Only have a minute? Here are the top five things you need to know:
- The SQE will launch in Autumn 2021.
2. The SQE will assess six fundamental legal knowledge areas:
- public admin
- estates, land, trust
3. The first live assessments will have been piloted so students won’t be guinea pigs
4. LLBs at universities will largely stay the same, although newer and non-Russell group universities may look to introduce ‘SQE-compliant’ law degrees.
5. The GDL will end in 2021 – after this you will sit the SQE1 in place of a GDL.
What does this mean for non-law graduates?

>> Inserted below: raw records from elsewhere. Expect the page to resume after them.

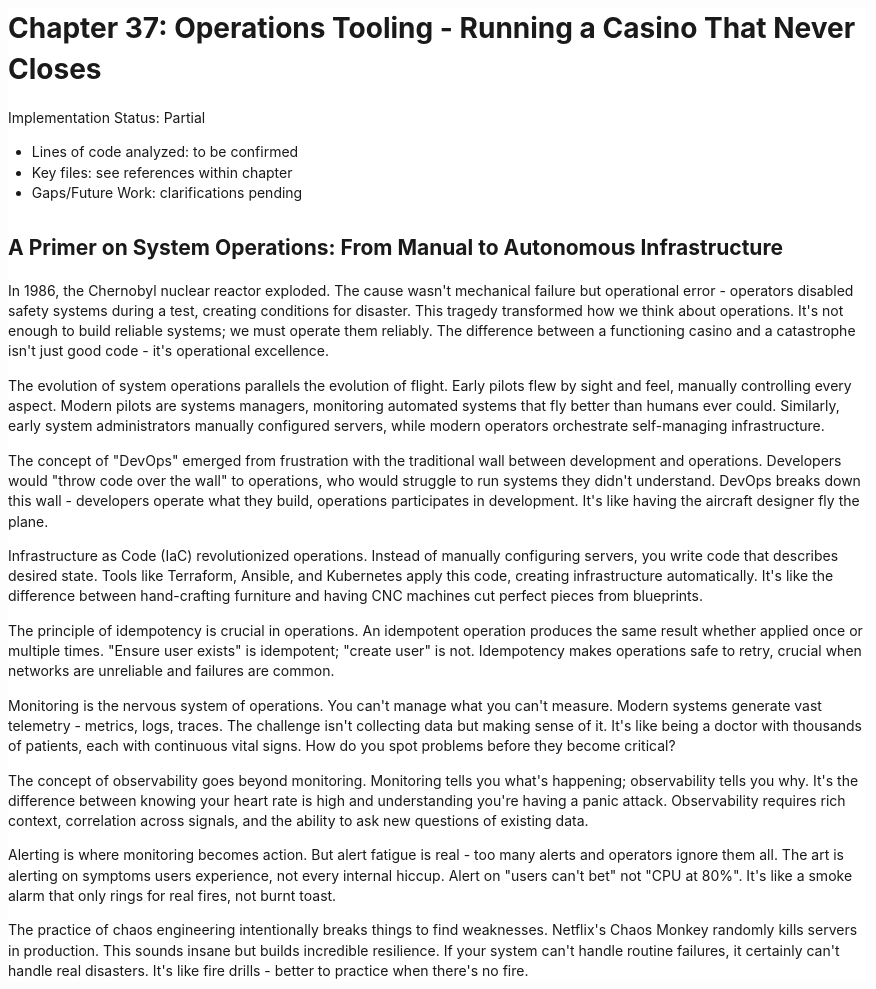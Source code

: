 # Chapter 37: Operations Tooling - Running a Casino That Never Closes

Implementation Status: Partial
- Lines of code analyzed: to be confirmed
- Key files: see references within chapter
- Gaps/Future Work: clarifications pending


## A Primer on System Operations: From Manual to Autonomous Infrastructure

In 1986, the Chernobyl nuclear reactor exploded. The cause wasn't mechanical failure but operational error - operators disabled safety systems during a test, creating conditions for disaster. This tragedy transformed how we think about operations. It's not enough to build reliable systems; we must operate them reliably. The difference between a functioning casino and a catastrophe isn't just good code - it's operational excellence.

The evolution of system operations parallels the evolution of flight. Early pilots flew by sight and feel, manually controlling every aspect. Modern pilots are systems managers, monitoring automated systems that fly better than humans ever could. Similarly, early system administrators manually configured servers, while modern operators orchestrate self-managing infrastructure.

The concept of "DevOps" emerged from frustration with the traditional wall between development and operations. Developers would "throw code over the wall" to operations, who would struggle to run systems they didn't understand. DevOps breaks down this wall - developers operate what they build, operations participates in development. It's like having the aircraft designer fly the plane.

Infrastructure as Code (IaC) revolutionized operations. Instead of manually configuring servers, you write code that describes desired state. Tools like Terraform, Ansible, and Kubernetes apply this code, creating infrastructure automatically. It's like the difference between hand-crafting furniture and having CNC machines cut perfect pieces from blueprints.

The principle of idempotency is crucial in operations. An idempotent operation produces the same result whether applied once or multiple times. "Ensure user exists" is idempotent; "create user" is not. Idempotency makes operations safe to retry, crucial when networks are unreliable and failures are common.

Monitoring is the nervous system of operations. You can't manage what you can't measure. Modern systems generate vast telemetry - metrics, logs, traces. The challenge isn't collecting data but making sense of it. It's like being a doctor with thousands of patients, each with continuous vital signs. How do you spot problems before they become critical?

The concept of observability goes beyond monitoring. Monitoring tells you what's happening; observability tells you why. It's the difference between knowing your heart rate is high and understanding you're having a panic attack. Observability requires rich context, correlation across signals, and the ability to ask new questions of existing data.

Alerting is where monitoring becomes action. But alert fatigue is real - too many alerts and operators ignore them all. The art is alerting on symptoms users experience, not every internal hiccup. Alert on "users can't bet" not "CPU at 80%". It's like a smoke alarm that only rings for real fires, not burnt toast.

The practice of chaos engineering intentionally breaks things to find weaknesses. Netflix's Chaos Monkey randomly kills servers in production. This sounds insane but builds incredible resilience. If your system can't handle routine failures, it certainly can't handle real disasters. It's like fire drills - better to practice when there's no fire.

There is concern as to whether the SQE1 will give a non-law student enough knowledge to compete against law students in the legal arena. As a result, law firms are discussing introducing a new kind of GDL to make sure non-law students are up to scratch. There will be extended SQE-1 preparation for non-law graduates, but many firms are still concerned this will not be enough to prepare non-law students for their training. Leading magic circle firm Linklaters stated that they still want to recruit a 50:50 ratio from law students and non-law students, and that making sure that non-law students aren’t at a disadvantage will be a priority in the roll out of new programmes.
Are training contracts really a thing of the past?
Not at all. You will still have to do 24 months of practical experience, but the difference here with the SQE is that it doesn’t have to be a training contract. It is expected that most large firms will still offer the traditional training contract route, whilst other eligible areas of work experience such as working as an apprentice or paralegal or at a student law clinic will be counted.
What do we know about the SQE2?
The SQE2 will assess practical skills much like that of the LPC. At the moment, there is concern over the loss of LPC electives choice and how this will fare for incoming trainees at firms who haven’t had a chance to specialise in the firm’s top areas. However, the syllabus for the SQE2 has not yet been set in stone, and as law firms and schools have voiced this issue there may be a chance to choose practice areas rather than everyone being assessed in all the same skills regardless of what kind of law they will be going into.
Top concerns right now:
The personal skills course will be disappearing so firms are conscious that there may need to be an extended trainee induction and development programme tailored by the law firms themselves to fill in the gaps that the SQE has missed.
There is a preference among law firms is for law schools to design preparation programmes, as although you can complete the SQE1 and SQE2 inline with work experience, there is doubt over how well current lawyers could teach incoming lawyers. Patrick McCann, Head of global learning at Linklaters, stated that there were huge differences between lawyers and educators, and that relying on law firms to get trainees through the SQE1 and SQE2 suggests they have people who have the will, capability and time to turn down client work in order to teach trainees instead.
Overall, there is still a lot of uncertainty surrounding the SQE. The final specifications are due to come out in 2020, and we will know a lot more then, but with law firms and schools making sure they are heavily involved in the process it is likely that the final version will look a lot better and have covered a lot of issues that have been raised over the past year.